AVAILABLE RECORDS:
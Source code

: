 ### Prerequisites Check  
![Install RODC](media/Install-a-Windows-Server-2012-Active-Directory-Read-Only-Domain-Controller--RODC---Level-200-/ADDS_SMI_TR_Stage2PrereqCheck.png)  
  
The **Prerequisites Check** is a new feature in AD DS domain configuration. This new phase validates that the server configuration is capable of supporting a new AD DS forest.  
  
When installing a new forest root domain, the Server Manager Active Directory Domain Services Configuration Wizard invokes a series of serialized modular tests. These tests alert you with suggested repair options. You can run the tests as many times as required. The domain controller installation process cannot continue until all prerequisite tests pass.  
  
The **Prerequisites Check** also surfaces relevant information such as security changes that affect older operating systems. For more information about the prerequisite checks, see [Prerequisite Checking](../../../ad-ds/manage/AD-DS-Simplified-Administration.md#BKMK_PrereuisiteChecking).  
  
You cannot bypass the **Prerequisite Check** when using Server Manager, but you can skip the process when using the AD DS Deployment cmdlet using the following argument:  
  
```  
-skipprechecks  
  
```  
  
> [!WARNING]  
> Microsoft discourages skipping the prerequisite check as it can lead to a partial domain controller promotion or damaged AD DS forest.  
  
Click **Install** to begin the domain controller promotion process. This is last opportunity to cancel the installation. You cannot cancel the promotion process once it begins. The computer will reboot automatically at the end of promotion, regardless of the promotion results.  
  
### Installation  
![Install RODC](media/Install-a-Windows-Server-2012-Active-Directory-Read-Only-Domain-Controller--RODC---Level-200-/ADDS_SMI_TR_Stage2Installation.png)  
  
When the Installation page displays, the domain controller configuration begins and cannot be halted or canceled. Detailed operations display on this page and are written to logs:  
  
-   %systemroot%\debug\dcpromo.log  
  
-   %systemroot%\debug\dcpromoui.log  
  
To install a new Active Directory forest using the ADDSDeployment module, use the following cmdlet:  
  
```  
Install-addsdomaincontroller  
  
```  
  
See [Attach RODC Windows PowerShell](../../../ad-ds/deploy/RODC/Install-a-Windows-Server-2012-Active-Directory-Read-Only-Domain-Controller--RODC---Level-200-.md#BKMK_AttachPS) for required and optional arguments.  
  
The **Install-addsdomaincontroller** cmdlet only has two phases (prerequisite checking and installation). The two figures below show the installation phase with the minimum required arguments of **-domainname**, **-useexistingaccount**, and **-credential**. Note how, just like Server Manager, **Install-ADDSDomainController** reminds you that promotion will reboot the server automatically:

WORK TO COMPLETE:
Reproduce the records above exactly, character for character.

EXPECTED ANSWER:
Source code

: ### Prerequisites Check  
![Install RODC](media/Install-a-Windows-Server-2012-Active-Directory-Read-Only-Domain-Controller--RODC---Level-200-/ADDS_SMI_TR_Stage2PrereqCheck.png)  
  
The **Prerequisites Check** is a new feature in AD DS domain configuration. This new phase validates that the server configuration is capable of supporting a new AD DS forest.  
  
When installing a new forest root domain, the Server Manager Active Directory Domain Services Configuration Wizard invokes a series of serialized modular tests. These tests alert you with suggested repair options. You can run the tests as many times as required. The domain controller installation process cannot continue until all prerequisite tests pass.  
  
The **Prerequisites Check** also surfaces relevant information such as security changes that affect older operating systems. For more information about the prerequisite checks, see [Prerequisite Checking](../../../ad-ds/manage/AD-DS-Simplified-Administration.md#BKMK_PrereuisiteChecking).  
  
You cannot bypass the **Prerequisite Check** when using Server Manager, but you can skip the process when using the AD DS Deployment cmdlet using the following argument:  
  
```  
-skipprechecks  
  
```  
  
> [!WARNING]  
> Microsoft discourages skipping the prerequisite check as it can lead to a partial domain controller promotion or damaged AD DS forest.  
  
Click **Install** to begin the domain controller promotion process. This is last opportunity to cancel the installation. You cannot cancel the promotion process once it begins. The computer will reboot automatically at the end of promotion, regardless of the promotion results.  
  
### Installation  
![Install RODC](media/Install-a-Windows-Server-2012-Active-Directory-Read-Only-Domain-Controller--RODC---Level-200-/ADDS_SMI_TR_Stage2Installation.png)  
  
When the Installation page displays, the domain controller configuration begins and cannot be halted or canceled. Detailed operations display on this page and are written to logs:  
  
-   %systemroot%\debug\dcpromo.log  
  
-   %systemroot%\debug\dcpromoui.log  
  
To install a new Active Directory forest using the ADDSDeployment module, use the following cmdlet:  
  
```  
Install-addsdomaincontroller  
  
```  
  
See [Attach RODC Windows PowerShell](../../../ad-ds/deploy/RODC/Install-a-Windows-Server-2012-Active-Directory-Read-Only-Domain-Controller--RODC---Level-200-.md#BKMK_AttachPS) for required and optional arguments.  
  
The **Install-addsdomaincontroller** cmdlet only has two phases (prerequisite checking and installation). The two figures below show the installation phase with the minimum required arguments of **-domainname**, **-useexistingaccount**, and **-credential**. Note how, just like Server Manager, **Install-ADDSDomainController** reminds you that promotion will reboot the server automatically:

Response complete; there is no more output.